То, что политическое и его сущность будут подчинены разлагающим приёмам метафизического, абстрактного правоведения, приведёт к диктатуре юристов над правящими. Это подчинение включает в себя разрушение принципа государственного интереса; оно подтверждает закат политического. Настоящее понятие «человеческой личности», которому идеология прав человека придаёт столь большое значение, таким образом, является юридическим понятием: право — это естественный источник теории личности, которая характеризует индивидуума в первую очередь как обладателя прав.

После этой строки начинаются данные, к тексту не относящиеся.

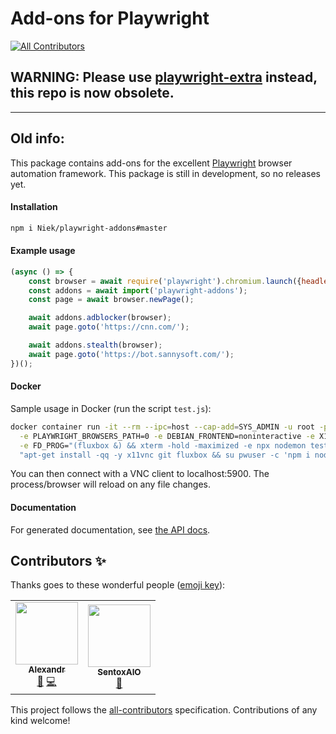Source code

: # Add-ons for Playwright
<!-- ALL-CONTRIBUTORS-BADGE:START - Do not remove or modify this section -->
[![All Contributors](https://img.shields.io/badge/all_contributors-2-orange.svg?style=flat-square)](#contributors-)
<!-- ALL-CONTRIBUTORS-BADGE:END -->

## WARNING: Please use [playwright-extra](https://github.com/berstend/puppeteer-extra/pull/303#issuecomment-775277480) instead, this repo is now obsolete.

---

## Old info:

This package contains add-ons for the excellent [Playwright](https://github.com/microsoft/playwright/) browser automation framework. This package is still in development, so no releases yet.

#### Installation
```bash
npm i Niek/playwright-addons#master
```

#### Example usage
```js
(async () => {
    const browser = await require('playwright').chromium.launch({headless: false}); // or: firefox, webkit
    const addons = await import('playwright-addons');
    const page = await browser.newPage();

    await addons.adblocker(browser);
    await page.goto('https://cnn.com/');

    await addons.stealth(browser);
    await page.goto('https://bot.sannysoft.com/');
})();
```

#### Docker
Sample usage in Docker (run the script `test.js`):
```bash
docker container run -it --rm --ipc=host --cap-add=SYS_ADMIN -u root -p 5900:5900 -v $(pwd):/src -w /src \
  -e PLAYWRIGHT_BROWSERS_PATH=0 -e DEBIAN_FRONTEND=noninteractive -e X11VNC_CREATE_GEOM=1280x720x24 \
  -e FD_PROG="(fluxbox &) && xterm -hold -maximized -e npx nodemon test.js" mcr.microsoft.com/playwright:bionic sh -c \
  "apt-get install -qq -y x11vnc git fluxbox && su pwuser -c 'npm i nodemon Niek/playwright-addons#master && x11vnc -q -create -nopw -forever'"
```
You can then connect with a VNC client to localhost:5900. The process/browser will reload on any file changes.

#### Documentation
For generated documentation, see [the API docs](/api.md).
## Contributors ✨

Thanks goes to these wonderful people ([emoji key](https://allcontributors.org/docs/en/emoji-key)):

<!-- ALL-CONTRIBUTORS-LIST:START - Do not remove or modify this section -->
<!-- prettier-ignore-start -->
<!-- markdownlint-disable -->
<table>
  <tr>
    <td align="center"><a href="https://github.com/Wapweb"><img src="https://avatars2.githubusercontent.com/u/8421581?v=4" width="100px;" alt=""/><br /><sub><b>Alexandr</b></sub></a><br /><a href="#ideas-Wapweb" title="Ideas, Planning, & Feedback">🤔</a> <a href="https://github.com/Niek/playwright-addons/commits?author=Wapweb" title="Code">💻</a></td>
    <td align="center"><a href="https://github.com/SentoxAIO"><img src="https://avatars0.githubusercontent.com/u/57367608?v=4" width="100px;" alt=""/><br /><sub><b>SentoxAIO</b></sub></a><br /><a href="#ideas-SentoxAIO" title="Ideas, Planning, & Feedback">🤔</a></td>
  </tr>
</table>

<!-- markdownlint-enable -->
<!-- prettier-ignore-end -->
<!-- ALL-CONTRIBUTORS-LIST:END -->

This project follows the [all-contributors](https://github.com/all-contributors/all-contributors) specification. Contributions of any kind welcome!
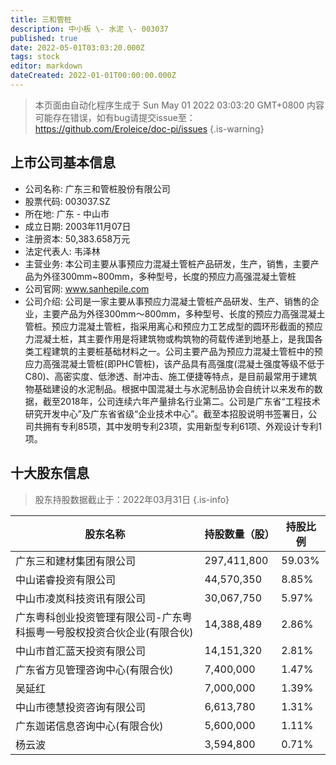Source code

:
 ```yaml
---
title: 三和管桩
description: 中小板 \- 水泥 \- 003037
published: true
date: 2022-05-01T03:03:20.000Z
tags: stock
editor: markdown
dateCreated: 2022-01-01T00:00:00.000Z
---
```


> 本页面由自动化程序生成于 Sun May 01 2022 03:03:20 GMT+0800
> 内容可能存在错误，如有bug请提交issue至：https://github.com/Eroleice/doc-pi/issues
{.is-warning}

## 上市公司基本信息
- 公司名称: 广东三和管桩股份有限公司
- 股票代码: 003037.SZ
- 所在地: 广东 - 中山市
- 成立日期: 2003年11月07日
- 注册资本: 50,383.658万元
- 法定代表人: 韦泽林
- 主营业务: 本公司主要从事预应力混凝土管桩产品研发，生产，销售，主要产品为外径300mm~800mm，多种型号，长度的预应力高强混凝土管桩
- 公司官网: www.sanhepile.com
- 公司介绍: 公司是一家主要从事预应力混凝土管桩产品研发、生产、销售的企业，主要产品为外径300mm～800mm，多种型号、长度的预应力高强混凝土管桩。预应力混凝土管桩，指采用离心和预应力工艺成型的圆环形截面的预应力混凝土桩，其主要作用是将建筑物或构筑物的荷载传递到地基上，是我国各类工程建筑的主要桩基础材料之一。公司主要产品为预应力混凝土管桩中的预应力高强混凝土管桩(即PHC管桩)，该产品具有高强度(混凝土强度等级不低于C80)、高密实度、低渗透、耐冲击、施工便捷等特点，是目前最常用于建筑物基础建设的水泥制品。根据中国混凝土与水泥制品协会自统计以来发布的数据，截至2018年，公司连续六年产量排名行业第二。公司是广东省“工程技术研究开发中心”及广东省省级“企业技术中心”。截至本招股说明书签署日，公司共拥有专利85项，其中发明专利23项，实用新型专利61项、外观设计专利1项。


## 十大股东信息
> 股东持股数据截止于：2022年03月31日
{.is-info}

| 股东名称 | 持股数量（股） | 持股比例 |
| --- | --- | --- |
| 广东三和建材集团有限公司 | 297,411,800 | 59.03% |
| 中山诺睿投资有限公司 | 44,570,350 | 8.85% |
| 中山市凌岚科技资讯有限公司 | 30,067,750 | 5.97% |
| 广东粤科创业投资管理有限公司-广东粤科振粤一号股权投资合伙企业(有限合伙) | 14,388,489 | 2.86% |
| 中山市首汇蓝天投资有限公司 | 14,151,320 | 2.81% |
| 广东省方见管理咨询中心(有限合伙) | 7,400,000 | 1.47% |
| 吴延红 | 7,000,000 | 1.39% |
| 中山市德慧投资咨询有限公司 | 6,613,780 | 1.31% |
| 广东迦诺信息咨询中心(有限合伙) | 5,600,000 | 1.11% |
| 杨云波 | 3,594,800 | 0.71% |




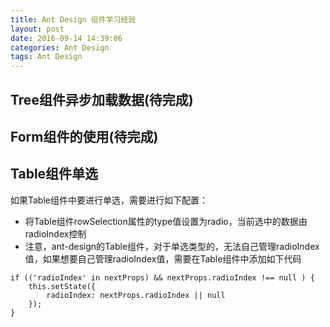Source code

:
 ```yaml
---
title: Ant Design 组件学习经验
layout: post
date: 2016-09-14 14:39:06
categories: Ant Design
tags: Ant Design
---
```


## Tree组件异步加载数据(待完成)

## Form组件的使用(待完成)

## Table组件单选
如果Table组件中要进行单选，需要进行如下配置：

- 将Table组件rowSelection属性的type值设置为radio，当前选中的数据由radioIndex控制
- 注意，ant-design的Table组件，对于单选类型的，无法自己管理radioIndex值，如果想要自己管理radioIndex值，需要在Table组件中添加如下代码
```
if (('radioIndex' in nextProps) && nextProps.radioIndex !== null ) {
    this.setState({
        radioIndex: nextProps.radioIndex || null
    });
}
```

Уже в раннеисторическом времени в одном или другом случае путём введения номократии пытались препятствовать тому, чтобы политическая власть объявила себя «всемогущей» и «соперничающей с Богом». Моисей был первым, кто выступал за отделение политического от судейского, а также за подчинение первого второму. В Ханаане судья был верховным вождём в мирное время и главой исполнительной власти во время войны. Следовательно, правительственная власть должна была подчиняться закону, и закон должен был бы быть отображением закон Бога Иеговы. Сегодня эта тема эксплуатируется в разные стороны. Право выражает тогда, как удачно выразил это Фридрих Ницше, ничто иное как «волю к власти»: оно служит для того, чтобы уничтожить политически-исполнительный суверенитет в пользу той власти, которая пытается овладеть им. Во время Блаженного Августина и Папы Григория VII церковь уже использовала христианскую теорию прав человека для того, чтобы эмансипироваться от политически-исполнительной власти. Снова проявившееся в XVIII веке на идеологическом уровне подчинение политических исполнительных властей — по отношению к юридической власти — возрастало в прошлом столетии вместе с конституционализмом. Политическая деятельность постоянно сокращалась до законодательной деятельности; каждый политический конфликт подчинялся судебному решению и т.д. Это развитие привело к сегодняшнему так называемому правовому государству. «Не только все право полностью совпадает с законом; кроме того, закон считается политической деятельностью или полем политической деятельности».45
Воплощение космополитической идеологии прав человека ведёт именно к ограничению политического суверенитета национальных государств.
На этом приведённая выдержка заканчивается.